Países como “Bolivia, México, Perú, Puerto Rico, y Trinidad y Tobago han adoptado leyes que prohíben la discriminación por razones de género en el acceso al crédito”, agrega el en su informe “Mujer, Empresa y el Derecho”, dado a conocer el pasado mes de septiembre en Washington (Estados Unidos). Lea también: Infografía: Igualdad de género y empoderamiento de la mujer en América Latina 
 
Sin embargo, todo no es color de rosa, la investigación concluye que en 16 países de la región las mujeres tienen prohibido realizar los mismo trabajos que los hombres. Tal es el caso de Belice, en donde no pueden trabajar de noche en fábricas, o de Colombia, una nación que impide que realicen actividades consideradas como “peligrosas”.

La mujer es el camino

El Banco Mundial sostiene que “las mujeres han demostrado ser el mejor socio de la región en su camino hacia el crecimiento económico”. En los últimos 20 años se unieron más de 70 millones de ellas a la fuerza laboral, lo que generó una reducción de la pobreza extrema en un 30%. Lea también: Las mujeres en el poder contribuyen a un mejor desarrollo económico 

El emprendimiento se ha convertido en la fórmula para el desarrollo de los países en el siglo XXI, una era enmarcada por los desarrollos tecnológicos y el surgimiento de una robusta cultura de la innovación.
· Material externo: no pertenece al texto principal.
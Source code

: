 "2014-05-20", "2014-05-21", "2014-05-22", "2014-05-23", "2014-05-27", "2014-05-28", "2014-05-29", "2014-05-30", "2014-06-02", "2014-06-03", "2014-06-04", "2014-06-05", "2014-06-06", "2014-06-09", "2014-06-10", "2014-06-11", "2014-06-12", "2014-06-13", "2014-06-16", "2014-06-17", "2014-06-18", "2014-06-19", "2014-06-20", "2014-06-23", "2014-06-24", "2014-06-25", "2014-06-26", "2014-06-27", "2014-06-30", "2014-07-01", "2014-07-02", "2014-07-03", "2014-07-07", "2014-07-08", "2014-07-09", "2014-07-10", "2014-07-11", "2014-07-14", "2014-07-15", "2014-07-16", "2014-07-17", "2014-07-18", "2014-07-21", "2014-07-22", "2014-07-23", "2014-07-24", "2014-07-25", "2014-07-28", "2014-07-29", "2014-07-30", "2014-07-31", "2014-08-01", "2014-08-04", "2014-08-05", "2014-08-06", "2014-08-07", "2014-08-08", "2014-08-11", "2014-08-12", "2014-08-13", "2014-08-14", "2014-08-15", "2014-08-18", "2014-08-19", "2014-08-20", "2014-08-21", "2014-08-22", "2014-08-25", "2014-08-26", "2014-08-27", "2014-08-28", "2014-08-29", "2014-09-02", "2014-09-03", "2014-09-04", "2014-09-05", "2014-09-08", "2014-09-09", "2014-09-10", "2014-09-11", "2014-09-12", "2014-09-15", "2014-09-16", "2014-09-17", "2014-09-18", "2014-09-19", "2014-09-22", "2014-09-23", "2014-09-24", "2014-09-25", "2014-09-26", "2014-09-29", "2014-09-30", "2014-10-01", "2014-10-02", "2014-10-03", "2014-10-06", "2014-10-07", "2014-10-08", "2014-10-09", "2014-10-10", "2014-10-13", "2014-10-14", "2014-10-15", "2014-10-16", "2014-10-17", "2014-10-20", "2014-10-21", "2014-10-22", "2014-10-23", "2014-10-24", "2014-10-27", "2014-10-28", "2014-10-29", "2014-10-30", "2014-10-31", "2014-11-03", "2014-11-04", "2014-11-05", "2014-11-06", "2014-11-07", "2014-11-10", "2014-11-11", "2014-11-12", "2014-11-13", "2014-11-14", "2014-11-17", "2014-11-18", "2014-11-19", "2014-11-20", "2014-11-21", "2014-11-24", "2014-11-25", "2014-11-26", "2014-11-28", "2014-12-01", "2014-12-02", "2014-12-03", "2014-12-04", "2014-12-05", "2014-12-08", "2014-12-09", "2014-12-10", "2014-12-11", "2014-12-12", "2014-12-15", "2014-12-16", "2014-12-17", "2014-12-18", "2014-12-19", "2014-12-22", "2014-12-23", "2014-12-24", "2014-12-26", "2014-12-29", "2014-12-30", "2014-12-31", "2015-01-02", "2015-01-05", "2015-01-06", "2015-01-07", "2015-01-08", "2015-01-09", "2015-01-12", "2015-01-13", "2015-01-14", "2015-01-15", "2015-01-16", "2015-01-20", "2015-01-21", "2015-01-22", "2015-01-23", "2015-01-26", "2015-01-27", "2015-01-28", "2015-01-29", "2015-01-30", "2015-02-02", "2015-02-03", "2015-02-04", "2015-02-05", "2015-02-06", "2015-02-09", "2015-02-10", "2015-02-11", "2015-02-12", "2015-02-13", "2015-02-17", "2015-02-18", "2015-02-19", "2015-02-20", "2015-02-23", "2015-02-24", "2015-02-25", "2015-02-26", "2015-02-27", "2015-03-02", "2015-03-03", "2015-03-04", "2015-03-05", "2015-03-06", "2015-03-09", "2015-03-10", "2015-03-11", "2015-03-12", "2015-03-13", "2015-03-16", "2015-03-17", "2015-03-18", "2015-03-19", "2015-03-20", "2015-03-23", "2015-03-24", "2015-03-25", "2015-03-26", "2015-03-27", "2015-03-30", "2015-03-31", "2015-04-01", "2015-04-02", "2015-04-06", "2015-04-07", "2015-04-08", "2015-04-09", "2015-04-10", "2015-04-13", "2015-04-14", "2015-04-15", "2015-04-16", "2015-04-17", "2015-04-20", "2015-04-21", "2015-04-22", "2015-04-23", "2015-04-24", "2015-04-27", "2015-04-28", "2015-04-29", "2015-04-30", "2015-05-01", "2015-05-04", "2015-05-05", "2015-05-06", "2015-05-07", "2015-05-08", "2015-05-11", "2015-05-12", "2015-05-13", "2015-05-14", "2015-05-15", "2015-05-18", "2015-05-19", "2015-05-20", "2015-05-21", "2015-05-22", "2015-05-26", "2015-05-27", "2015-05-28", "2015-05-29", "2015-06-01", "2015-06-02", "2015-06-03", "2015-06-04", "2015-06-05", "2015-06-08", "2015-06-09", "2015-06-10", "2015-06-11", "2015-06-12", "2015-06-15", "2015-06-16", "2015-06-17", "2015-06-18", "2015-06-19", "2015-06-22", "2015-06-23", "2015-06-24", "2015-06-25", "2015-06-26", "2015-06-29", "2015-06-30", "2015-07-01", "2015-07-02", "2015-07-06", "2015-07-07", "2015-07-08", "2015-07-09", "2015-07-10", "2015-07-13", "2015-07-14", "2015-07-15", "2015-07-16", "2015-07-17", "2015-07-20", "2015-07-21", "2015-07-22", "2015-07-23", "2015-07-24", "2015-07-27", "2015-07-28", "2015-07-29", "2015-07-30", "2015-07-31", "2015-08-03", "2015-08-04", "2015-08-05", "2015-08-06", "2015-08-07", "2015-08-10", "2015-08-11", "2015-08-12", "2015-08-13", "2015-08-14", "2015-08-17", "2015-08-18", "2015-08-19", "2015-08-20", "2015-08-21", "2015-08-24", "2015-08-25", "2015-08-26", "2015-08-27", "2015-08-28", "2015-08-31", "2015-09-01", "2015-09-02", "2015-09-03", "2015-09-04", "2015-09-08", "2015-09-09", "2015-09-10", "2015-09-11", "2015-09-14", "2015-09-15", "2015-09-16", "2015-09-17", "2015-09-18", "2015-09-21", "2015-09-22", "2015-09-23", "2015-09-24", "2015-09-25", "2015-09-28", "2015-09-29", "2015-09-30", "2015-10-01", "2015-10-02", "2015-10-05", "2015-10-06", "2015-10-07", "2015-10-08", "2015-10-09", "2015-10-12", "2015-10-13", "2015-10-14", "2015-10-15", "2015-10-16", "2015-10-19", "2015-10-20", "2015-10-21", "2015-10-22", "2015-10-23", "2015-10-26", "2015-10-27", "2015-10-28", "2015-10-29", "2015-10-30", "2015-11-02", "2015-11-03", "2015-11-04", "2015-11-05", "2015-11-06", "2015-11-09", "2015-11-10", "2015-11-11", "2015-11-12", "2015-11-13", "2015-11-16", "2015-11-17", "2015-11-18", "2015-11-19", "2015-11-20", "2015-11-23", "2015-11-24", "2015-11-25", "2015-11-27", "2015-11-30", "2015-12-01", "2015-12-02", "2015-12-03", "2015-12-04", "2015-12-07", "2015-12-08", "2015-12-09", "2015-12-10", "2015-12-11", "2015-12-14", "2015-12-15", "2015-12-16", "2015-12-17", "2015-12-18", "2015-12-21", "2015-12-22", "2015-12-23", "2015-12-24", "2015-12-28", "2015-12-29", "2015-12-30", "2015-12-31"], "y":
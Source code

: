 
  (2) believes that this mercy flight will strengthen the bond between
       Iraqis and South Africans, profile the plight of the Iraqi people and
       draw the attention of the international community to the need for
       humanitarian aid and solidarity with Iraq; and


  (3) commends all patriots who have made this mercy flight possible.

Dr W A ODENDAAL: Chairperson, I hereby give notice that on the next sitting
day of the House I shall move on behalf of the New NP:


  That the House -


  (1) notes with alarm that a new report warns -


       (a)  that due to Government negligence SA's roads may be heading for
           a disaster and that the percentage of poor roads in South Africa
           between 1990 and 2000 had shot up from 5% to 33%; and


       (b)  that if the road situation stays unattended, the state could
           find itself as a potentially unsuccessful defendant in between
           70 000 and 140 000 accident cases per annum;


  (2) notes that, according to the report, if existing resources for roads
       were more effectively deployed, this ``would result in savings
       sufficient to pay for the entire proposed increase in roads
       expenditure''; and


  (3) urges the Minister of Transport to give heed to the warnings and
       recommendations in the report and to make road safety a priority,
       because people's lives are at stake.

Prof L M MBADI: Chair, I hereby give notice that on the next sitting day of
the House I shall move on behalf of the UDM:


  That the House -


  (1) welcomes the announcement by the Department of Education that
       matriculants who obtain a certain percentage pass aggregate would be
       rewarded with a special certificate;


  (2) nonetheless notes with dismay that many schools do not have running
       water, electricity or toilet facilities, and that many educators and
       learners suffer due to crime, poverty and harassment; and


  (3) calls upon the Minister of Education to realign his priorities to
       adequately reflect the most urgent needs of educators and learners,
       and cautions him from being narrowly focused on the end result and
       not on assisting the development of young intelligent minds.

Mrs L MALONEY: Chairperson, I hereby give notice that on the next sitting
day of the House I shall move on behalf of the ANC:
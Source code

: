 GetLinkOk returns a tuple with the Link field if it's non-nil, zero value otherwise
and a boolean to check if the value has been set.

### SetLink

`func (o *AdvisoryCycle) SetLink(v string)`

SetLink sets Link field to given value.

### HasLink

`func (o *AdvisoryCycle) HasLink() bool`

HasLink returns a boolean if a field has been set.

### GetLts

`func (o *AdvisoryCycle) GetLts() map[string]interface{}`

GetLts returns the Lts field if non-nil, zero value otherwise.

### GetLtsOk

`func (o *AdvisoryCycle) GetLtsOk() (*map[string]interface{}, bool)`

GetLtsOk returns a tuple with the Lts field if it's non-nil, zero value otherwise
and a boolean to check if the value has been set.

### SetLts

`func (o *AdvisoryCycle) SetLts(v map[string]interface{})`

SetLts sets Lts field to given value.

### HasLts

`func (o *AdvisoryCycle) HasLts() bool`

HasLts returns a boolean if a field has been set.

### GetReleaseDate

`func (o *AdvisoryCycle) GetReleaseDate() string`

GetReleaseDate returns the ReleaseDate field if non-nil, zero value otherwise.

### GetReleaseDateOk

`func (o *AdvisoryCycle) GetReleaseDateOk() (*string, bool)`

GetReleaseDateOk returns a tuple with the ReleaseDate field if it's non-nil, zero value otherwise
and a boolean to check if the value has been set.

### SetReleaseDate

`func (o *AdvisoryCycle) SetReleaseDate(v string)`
Las mujeres, a pesar de los inmensos desafíos, han incursionado en iniciativas productivas para mejorar sus finanzas y motivar una transformación en la sociedad. Sin embargo, una de los más agudos paradigmas es que gran parte de estos emprendimientos surgen por la necesidad explicita de supervivencia, y no por la voluntad de creación.

Es por ello, que gran parte de los proyectos no logran insertarse en el discurso de la revolución digital que guía la modernidad, sino que hacen parte de un grupo de negocios más próximos a la informalidad laboral, en la que están inmersas más de 130 millones de personas en América Latina y el Caribe.

El propósito, por lo tanto, es definir unas políticas de Estado que contribuyan al desarrollo de un ecosistema del emprendimiento femenino basado en el conocimiento, pues a fin de cuentas este es el futuro de la economía.

De acuerdo al análisis de FOMIN, la mayoría de emprendedoras latinoamericanas se especializan en el sector de los alimentos y bebidas, pero también en negocios de servicios y manufactura.

El 90% de ellas se aventuran en estas áreas porque ven una oportunidad de negocio atractiva o tienen cierto grado de experticia en alguna”, detalla la organización.

¿Cuáles son los países más favorables para el emprendimiento femenino en Latam?

Según un reporte publicado por la Unidad de Inteligencia Económica, apoyado por el BID, el país más favorable para el surgimiento del emprendimiento femenino en América Latina es Chile, con una puntuación de 64,8 sobre 100. 

El país austral se destacó por tener una robusta estabilidad y seguridad jurídica empresarial (77 puntos), un favorable clima de negocios (61,8 puntos) y en el acceso a la educación a las mujeres (79,2 puntos).  

Perú, por su parte, se ubicó segundo en la clasificación  con una puntuación de 62,4, mientras que Colombia se sitúo tercera con 61,8, superando así a naciones como México (60,2), Uruguay (60), Costa Rica (56,8), Argentina (54,6), entre otros. El Salvador (45,5),  Venezuela (45,5), Paraguay (44,3), Jamaica (42,2), por su parte, se ubicaron últimos en el listado internacional.